Let’s Not Make Anyone Uncomfortable

Bill Neinast


The degree of coarseness of sandpaper and files affects how quickly a hard surface can be reduced in shape and size.  As society’s spiral into coarseness was lamented here last week, an examination of the effects of that coarseness on life in general is in order.  

This coarsening of how people converse with others does affect other human activities.  One of those is the reduction of common sense.  How else can the following be explained?

The gifted student program at PS 139, a New York City elementary school, is being dropped because school officials think it lacks diversity.  As of January 24, Students of Academic Rigor, or SOAR, would not accept applications for incoming kindergarteners.

The school principal explained that, “Our Kindergarten classes will be heterogeneously grouped to reflect the diversity of our student body and the community we live in.”  Does this mean that there are no young Condoleezza Rices, Ben Carsons, Colin Powells, Ted Cruzs, or Marco Rubios in the area?

One mother said that the program did have a lot of white students, but worried that gifted students now would not be challenged enough.

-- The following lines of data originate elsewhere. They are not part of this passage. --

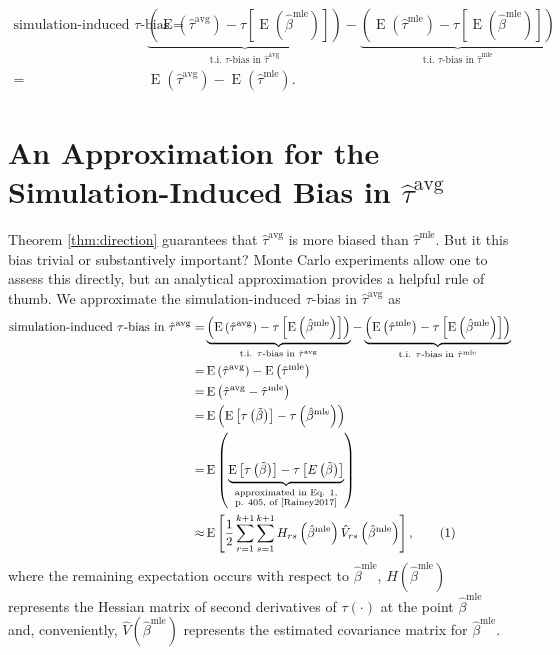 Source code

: \documentclass[11pt]{article}
\newcommand\numberthis{\addtocounter{equation}{1}\tag{\theequation}}
\DeclareMathOperator*{\E}{\text{E}}
\begin{document}
\begin{align*}
\text{simulation-induced } \tau\text{-bias} =& \underbrace{ \left( \E \left( \hat{\tau}^\text{avg}\right) - \tau \left[\E \left( \hat{\beta}^\text{mle} \right) \right] \right) }_{\text{t.i. } \tau\text{-bias in }\hat{\tau}^{\text{avg}}} - \underbrace{ \left( \E \left( \hat{\tau}^\text{mle}\right) -  \tau \left[\E \left( \hat{\beta}^\text{mle} \right) \right] \right) }_{\text{t.i. } \tau\text{-bias in }\hat{\tau}^{\text{mle}}} \\
 =& \E \left( \hat{\tau}^\text{avg}\right) - \E \left( \hat{\tau}^\text{mle}\right) .
\end{align*}



\section*{An Approximation for the Simulation-Induced Bias in $\hat{\tau}^\text{avg}$}

Theorem \ref{thm:direction} guarantees that $\hat{\tau}^\text{avg}$ is more biased than $\hat{\tau}^\text{mle}$. But it this bias trivial or substantively important? Monte Carlo experiments allow one to assess this directly, but an analytical approximation provides a helpful rule of thumb.
We approximate the simulation-induced $\tau$-bias in $\hat{\tau}^\text{avg}$ as
\begin{align*}
\text{simulation-induced $\tau$-bias in } \hat{\tau}^\text{avg} =& \underbrace{\left( \E \left( \hat{\tau}^\text{avg}\right) - \tau \left[\E \left( \hat{\beta}^\text{mle} \right) \right] \right) }_{\text{t.i. } \tau\text{-bias in }\hat{\tau}^{\text{avg}}} - \underbrace{ \left( \E \left( \hat{\tau}^\text{mle}\right) -  \tau \left[\E \left( \hat{\beta}^\text{mle} \right) \right] \right)}_{\text{t.i. } \tau\text{-bias in }\hat{\tau}^{\text{mle}}}\\
=& \E \left( \hat{\tau}^\text{avg}\right) - \E \left( \hat{\tau}^\text{mle}\right)\\
=& \E \left( \hat{\tau}^\text{avg} - \hat{\tau}^\text{mle} \right)\\
=& \E \left(     \E \left[ \tau\left( \tilde{\beta} \right) \right]      -      \tau \left( \hat{\beta}^\text{mle} \right)     \right)\\
=& \E \left(     \underbrace{\E \left[ \tau\left( \tilde{\beta} \right) \right]      -      \tau \left[ E\left(  \tilde{\beta} \right)\right]}_{\substack{\text{approximated in Eq. 1,} \\ \text{p. 405, of \cite{Rainey2017}}}}   \right)\\
\approx & \E \left[ \dfrac{1}{2} \displaystyle \sum_{r = 1}^{k+1} \sum_{s = 1}^{k+1} H_{rs}\left( \hat{\beta}^\text{mle} \right) \hat{V}_{rs} \left( \hat{\beta}^{\text{mle}} \right) \right], \numberthis \label{eqn:avg-approx}
\end{align*}
where the remaining expectation occurs with respect to $\hat{\beta}^\text{mle}$, $H\left( \hat{\beta}^\text{mle} \right)$ represents the Hessian matrix of second derivatives of $\tau(\cdot)$ at the point $\hat{\beta}^\text{mle}$ and, conveniently, $\hat{V} \left( \hat{\beta}^{\text{mle}} \right)$ represents the estimated covariance matrix for $\hat{\beta}^\text{mle}$.
\end{document}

She added, “Where are they going to put the higher-level students? Sometimes, there are different levels, and teachers can’t handle all the levels in one class.” 

The school principal responded, “At PS 193, we believe that all children can learn and achieve high standards. We also know that we want all children at PS 193 to have equal access to high quality, challenging curriculum, and to have ample opportunities to master complex material and build academic and personal self-confidence. We also want our classes to reflect the diversity of our community. We believe we can have both: classrooms characterized by rigor and diversity.”

Compare that with another screwy decision by the administrators of the Fort Collins High School in Colorado.  The decision there was to deny a request for a spirit week day honoring America because it might offend non-Americans.   As one member of the student council reported, “They [the administrators] said they didn’t want to offend anyone from other countries or immigrants. They just really did not want to make anyone feel uncomfortable.”

Would a week honoring the state of Colorado be allowed in Fort Collins, or would that offend Texans and citizens of other states?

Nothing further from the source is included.